Plain-text document sources:
==*==

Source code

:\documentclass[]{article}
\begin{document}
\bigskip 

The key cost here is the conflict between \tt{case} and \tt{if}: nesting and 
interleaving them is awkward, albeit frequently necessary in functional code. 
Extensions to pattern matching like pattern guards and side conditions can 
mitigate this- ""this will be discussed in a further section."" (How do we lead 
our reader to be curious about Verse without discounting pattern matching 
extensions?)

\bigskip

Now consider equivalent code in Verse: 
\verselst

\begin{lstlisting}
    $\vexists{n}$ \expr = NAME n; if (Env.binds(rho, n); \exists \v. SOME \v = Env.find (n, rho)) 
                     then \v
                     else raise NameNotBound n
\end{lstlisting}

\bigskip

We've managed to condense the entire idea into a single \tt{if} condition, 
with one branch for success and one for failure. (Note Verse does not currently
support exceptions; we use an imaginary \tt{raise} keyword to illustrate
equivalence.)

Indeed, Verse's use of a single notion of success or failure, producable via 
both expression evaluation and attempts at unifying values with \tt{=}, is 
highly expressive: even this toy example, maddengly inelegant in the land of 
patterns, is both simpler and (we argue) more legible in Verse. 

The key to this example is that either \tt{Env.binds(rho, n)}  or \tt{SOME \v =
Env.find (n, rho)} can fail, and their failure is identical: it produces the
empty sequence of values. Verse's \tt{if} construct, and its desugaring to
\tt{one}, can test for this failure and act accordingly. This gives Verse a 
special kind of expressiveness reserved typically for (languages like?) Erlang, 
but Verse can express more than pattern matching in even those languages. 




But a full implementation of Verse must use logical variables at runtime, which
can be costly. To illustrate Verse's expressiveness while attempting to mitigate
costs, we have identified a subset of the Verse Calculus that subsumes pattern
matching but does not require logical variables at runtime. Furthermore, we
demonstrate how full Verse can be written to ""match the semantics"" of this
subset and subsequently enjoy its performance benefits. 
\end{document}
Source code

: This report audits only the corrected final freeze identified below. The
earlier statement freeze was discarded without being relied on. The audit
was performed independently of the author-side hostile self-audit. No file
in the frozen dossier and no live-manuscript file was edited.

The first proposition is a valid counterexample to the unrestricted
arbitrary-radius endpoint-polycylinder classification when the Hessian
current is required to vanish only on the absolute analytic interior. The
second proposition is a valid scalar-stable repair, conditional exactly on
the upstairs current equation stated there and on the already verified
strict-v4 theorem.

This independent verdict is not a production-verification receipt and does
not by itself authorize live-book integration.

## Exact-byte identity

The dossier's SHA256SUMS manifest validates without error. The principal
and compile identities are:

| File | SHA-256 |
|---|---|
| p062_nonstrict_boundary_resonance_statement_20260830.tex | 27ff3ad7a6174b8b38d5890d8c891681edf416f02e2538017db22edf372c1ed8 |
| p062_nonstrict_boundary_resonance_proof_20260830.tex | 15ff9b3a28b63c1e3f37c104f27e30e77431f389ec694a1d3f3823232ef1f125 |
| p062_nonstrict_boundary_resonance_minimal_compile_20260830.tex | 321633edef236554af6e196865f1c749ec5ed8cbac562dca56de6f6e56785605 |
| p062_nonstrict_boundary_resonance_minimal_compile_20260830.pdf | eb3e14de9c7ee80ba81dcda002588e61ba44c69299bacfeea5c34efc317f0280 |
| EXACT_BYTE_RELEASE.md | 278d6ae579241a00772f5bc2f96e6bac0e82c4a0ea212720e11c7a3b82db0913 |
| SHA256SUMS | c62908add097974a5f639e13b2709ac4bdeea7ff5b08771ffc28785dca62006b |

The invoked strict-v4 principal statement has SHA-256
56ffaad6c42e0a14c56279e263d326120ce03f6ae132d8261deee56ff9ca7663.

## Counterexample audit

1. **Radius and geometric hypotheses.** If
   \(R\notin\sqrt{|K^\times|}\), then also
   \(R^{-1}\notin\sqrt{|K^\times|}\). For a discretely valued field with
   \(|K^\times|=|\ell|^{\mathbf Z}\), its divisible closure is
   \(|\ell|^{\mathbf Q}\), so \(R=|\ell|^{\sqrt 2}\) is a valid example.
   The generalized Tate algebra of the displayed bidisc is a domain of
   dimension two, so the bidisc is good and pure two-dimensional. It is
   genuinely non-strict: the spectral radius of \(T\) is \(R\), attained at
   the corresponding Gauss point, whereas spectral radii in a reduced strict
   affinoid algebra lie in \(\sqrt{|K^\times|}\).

==*==

Exactly as they appear above, give the entries again.

■ Expected output ■
Source code

:\documentclass[]{article}
\begin{document}
\bigskip 

The key cost here is the conflict between \tt{case} and \tt{if}: nesting and 
interleaving them is awkward, albeit frequently necessary in functional code. 
Extensions to pattern matching like pattern guards and side conditions can 
mitigate this- ""this will be discussed in a further section."" (How do we lead 
our reader to be curious about Verse without discounting pattern matching 
extensions?)

\bigskip

Now consider equivalent code in Verse: 
\verselst

\begin{lstlisting}
    $\vexists{n}$ \expr = NAME n; if (Env.binds(rho, n); \exists \v. SOME \v = Env.find (n, rho)) 
                     then \v
                     else raise NameNotBound n
\end{lstlisting}

\bigskip

We've managed to condense the entire idea into a single \tt{if} condition, 
with one branch for success and one for failure. (Note Verse does not currently
support exceptions; we use an imaginary \tt{raise} keyword to illustrate
equivalence.)

Indeed, Verse's use of a single notion of success or failure, producable via 
both expression evaluation and attempts at unifying values with \tt{=}, is 
highly expressive: even this toy example, maddengly inelegant in the land of 
patterns, is both simpler and (we argue) more legible in Verse. 

The key to this example is that either \tt{Env.binds(rho, n)}  or \tt{SOME \v =
Env.find (n, rho)} can fail, and their failure is identical: it produces the
empty sequence of values. Verse's \tt{if} construct, and its desugaring to
\tt{one}, can test for this failure and act accordingly. This gives Verse a 
special kind of expressiveness reserved typically for (languages like?) Erlang, 
but Verse can express more than pattern matching in even those languages. 




But a full implementation of Verse must use logical variables at runtime, which
can be costly. To illustrate Verse's expressiveness while attempting to mitigate
costs, we have identified a subset of the Verse Calculus that subsumes pattern
matching but does not require logical variables at runtime. Furthermore, we
demonstrate how full Verse can be written to ""match the semantics"" of this
subset and subsequently enjoy its performance benefits. 
\end{document}
Source code

: This report audits only the corrected final freeze identified below. The
earlier statement freeze was discarded without being relied on. The audit
was performed independently of the author-side hostile self-audit. No file
in the frozen dossier and no live-manuscript file was edited.

The first proposition is a valid counterexample to the unrestricted
arbitrary-radius endpoint-polycylinder classification when the Hessian
current is required to vanish only on the absolute analytic interior. The
second proposition is a valid scalar-stable repair, conditional exactly on
the upstairs current equation stated there and on the already verified
strict-v4 theorem.

This independent verdict is not a production-verification receipt and does
not by itself authorize live-book integration.

## Exact-byte identity

The dossier's SHA256SUMS manifest validates without error. The principal
and compile identities are:

| File | SHA-256 |
|---|---|
| p062_nonstrict_boundary_resonance_statement_20260830.tex | 27ff3ad7a6174b8b38d5890d8c891681edf416f02e2538017db22edf372c1ed8 |
| p062_nonstrict_boundary_resonance_proof_20260830.tex | 15ff9b3a28b63c1e3f37c104f27e30e77431f389ec694a1d3f3823232ef1f125 |
| p062_nonstrict_boundary_resonance_minimal_compile_20260830.tex | 321633edef236554af6e196865f1c749ec5ed8cbac562dca56de6f6e56785605 |
| p062_nonstrict_boundary_resonance_minimal_compile_20260830.pdf | eb3e14de9c7ee80ba81dcda002588e61ba44c69299bacfeea5c34efc317f0280 |
| EXACT_BYTE_RELEASE.md | 278d6ae579241a00772f5bc2f96e6bac0e82c4a0ea212720e11c7a3b82db0913 |
| SHA256SUMS | c62908add097974a5f639e13b2709ac4bdeea7ff5b08771ffc28785dca62006b |

The invoked strict-v4 principal statement has SHA-256
56ffaad6c42e0a14c56279e263d326120ce03f6ae132d8261deee56ff9ca7663.

## Counterexample audit

1. **Radius and geometric hypotheses.** If
   \(R\notin\sqrt{|K^\times|}\), then also
   \(R^{-1}\notin\sqrt{|K^\times|}\). For a discretely valued field with
   \(|K^\times|=|\ell|^{\mathbf Z}\), its divisible closure is
   \(|\ell|^{\mathbf Q}\), so \(R=|\ell|^{\sqrt 2}\) is a valid example.
   The generalized Tate algebra of the displayed bidisc is a domain of
   dimension two, so the bidisc is good and pure two-dimensional. It is
   genuinely non-strict: the spectral radius of \(T\) is \(R\), attained at
   the corresponding Gauss point, whereas spectral radii in a reduced strict
   affinoid algebra lie in \(\sqrt{|K^\times|}\).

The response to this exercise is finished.